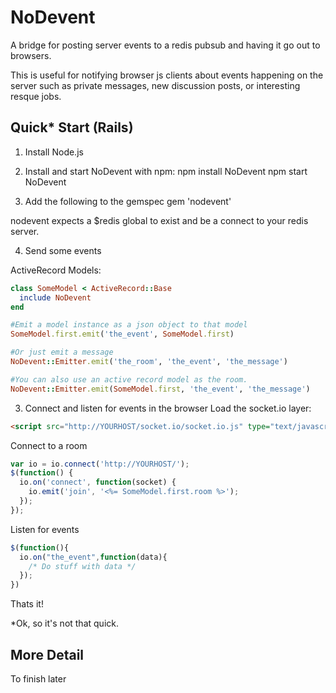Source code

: NoDevent
=======
A bridge for posting server events to a redis pubsub and having it go out to browsers. 

This is useful for notifying browser js clients about events happening on the server such as private messages, new discussion posts, or interesting resque jobs.

Quick* Start (Rails)
-----------
1) Install Node.js

2) Install and start NoDevent with npm:
    npm install NoDevent
    npm start NoDevent

3) Add the following to the gemspec
    gem 'nodevent'

nodevent expects a $redis global to exist and be a connect to your redis server.

4) Send some events

ActiveRecord Models:
```ruby
class SomeModel < ActiveRecord::Base
  include NoDevent
end

#Emit a model instance as a json object to that model
SomeModel.first.emit('the_event', SomeModel.first)

#Or just emit a message
NoDevent::Emitter.emit('the_room', 'the_event', 'the_message')

#You can also use an active record model as the room.
NoDevent::Emitter.emit(SomeModel.first, 'the_event', 'the_message')
```

3) Connect and listen for events in the browser
Load the socket.io layer:
```html
<script src="http://YOURHOST/socket.io/socket.io.js" type="text/javascript">
```

Connect to a room
```javascript
var io = io.connect('http://YOURHOST/');
$(function() {
  io.on('connect', function(socket) {
    io.emit('join', '<%= SomeModel.first.room %>');
  });
});
```

Listen for events
```javascript
$(function(){
  io.on("the_event",function(data){
    /* Do stuff with data */
  });
})
```

Thats it!

*Ok, so it's not that quick.

More Detail
-----
To finish later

■ **TASK TO COMPLETE**:
Among the lines above, list those that contain the word "http".

■ **OUTPUT OF THE TASK**:
<script src="http://YOURHOST/socket.io/socket.io.js" type="text/javascript">
var io = io.connect('http://YOURHOST/');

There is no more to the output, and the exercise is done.